Dans sa mini-série, qu’il a (entièrement) réalisée, et coécrite avec José Caltagirone et Niels Rahou, il aborde l’homosexualité avec délicatesse et nous saisit d’émotion lorsqu’on ne s’y attend pas, sans jamais nous prendre en otage. Dans sa chanson « Un mur pour pleurer », la grande Anne Sylvestre chante « On ne pleure plus, paraît-il / On rigole, c’est plus facile / On n’écoute plus / Les poètes, les errants / On leur dit « Taisez-vous, Vous n’êtes pas marrants. » » Devant Fiertés, d’aucuns pleureront, c’est sûr, mais riront aussi, devant l’humour discret et empathique qui émaille ses épisodes dont la poésie ténue mais tenace murmure à nos mémoires.
La série raconte l’histoire de Victor, dont l’homosexualité est déclinée à travers trois moments importants de sa vie et/ou de l’histoire des luttes LGBT : en 1981, sa découverte de son orientation sexuelle, les conséquences (familiales, sociales…) sur sa vie et la dépénalisation de l’homosexualité par François Mitterrand ; en 1999, sa vie de jeune adulte homosexuel en couple et sa tentative d’adopter un enfant ; en 2013, la paternité et les difficultés que peut rencontrer son fils en tant qu’il est à la fois non blanc, adopté et avec deux pères.
Si le didactisme pointe parfois dans les dialogues, la justesse de ton et la précision épurée de la mise en scène le contrebalancent sinon le déjouent. La ligne claire, c’est le style de Faucon depuis ses débuts, et les cartons montrant des dates participent de cette clarté d’expression qui sait ne pas s’enferrer dans la démonstration.

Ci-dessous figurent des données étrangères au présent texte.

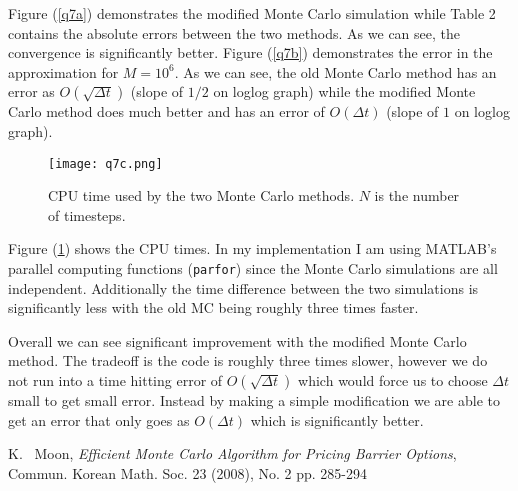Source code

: \documentclass[10pt,english]{article}
\theoremstyle{plain}
\newcommand{\dt}{\Delta t}
\begin{document}
\begin{enumerate}
Figure (\ref{q7a}) demonstrates the modified Monte Carlo simulation while Table 2 contains the absolute errors between the two methods. As we can see, the convergence is significantly better. Figure (\ref{q7b}) demonstrates the error in the approximation for $M=10^{6}$. As we can see, the old Monte Carlo method has an error as $O(\sqrt{\dt})$ (slope of $1/2$ on loglog graph) while the modified Monte Carlo method does much better and has an error of $O(\dt)$ (slope of $1$ on loglog graph).
\begin{figure}
\begin{center}
\texttt{[image: q7c.png]}
\end{center}
\caption{CPU time used by the two Monte Carlo methods. $N$ is the number of timesteps.}\label{q7c}
\end{figure}

Figure (\ref{q7c}) shows the CPU times. In my implementation I am using MATLAB's parallel computing functions (\texttt{parfor}) since the Monte Carlo simulations are all independent. Additionally the time difference between the two simulations is significantly less with the old MC being roughly three times faster. 

Overall we can see significant improvement with the modified Monte Carlo method. The tradeoff is the code is roughly three times slower, however we do not run into a time hitting error of $O(\sqrt{\dt})$ which would force us to choose $\dt$ small to get small error. Instead by making a simple modification we are able to get an error that only goes as $O(\dt)$ which is significantly better.
\end{enumerate}
\begin{thebibliography}{1}
 K. ~Moon, \textit{Efficient Monte Carlo Algorithm for Pricing Barrier Options}, Commun. Korean Math. Soc. 23 (2008), No. 2 pp. 285-294
\end{thebibliography}
\end{document}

Ainsi la forme est extrêmement modeste : les rares mouvements de caméra sont uniquement d’accompagnement, le montage est assez régulier, comme placide, avec une prépondérance de plans longs. Le plan long prend ici pleinement sa place, naturelle, qui rend la lutte pour les droits LGBT à sa durée, mais surtout prend le pas – et le pouls – de ses personnages en restant toujours à hauteur d’homme. C’est certainement dans le premier épisode – le meilleur – que l’on trouve le plus de souci formel, et ce dès le premier plan, programmatique : un travelling arrière qui accompagne la marche des personnages dans un plan-séquence de près d’une minute. Dans sa texture même, il informe certains enjeux du récit de cet épisode en particulier : le « je t’aime » sans retour d’Aurélie, petite amie du personnage principal Victor, témoigne de la difficulté d’assumer l’homosexualité, et les affiches de campagne présidentielle sont révélatrices de l’importance des politiques étatiques.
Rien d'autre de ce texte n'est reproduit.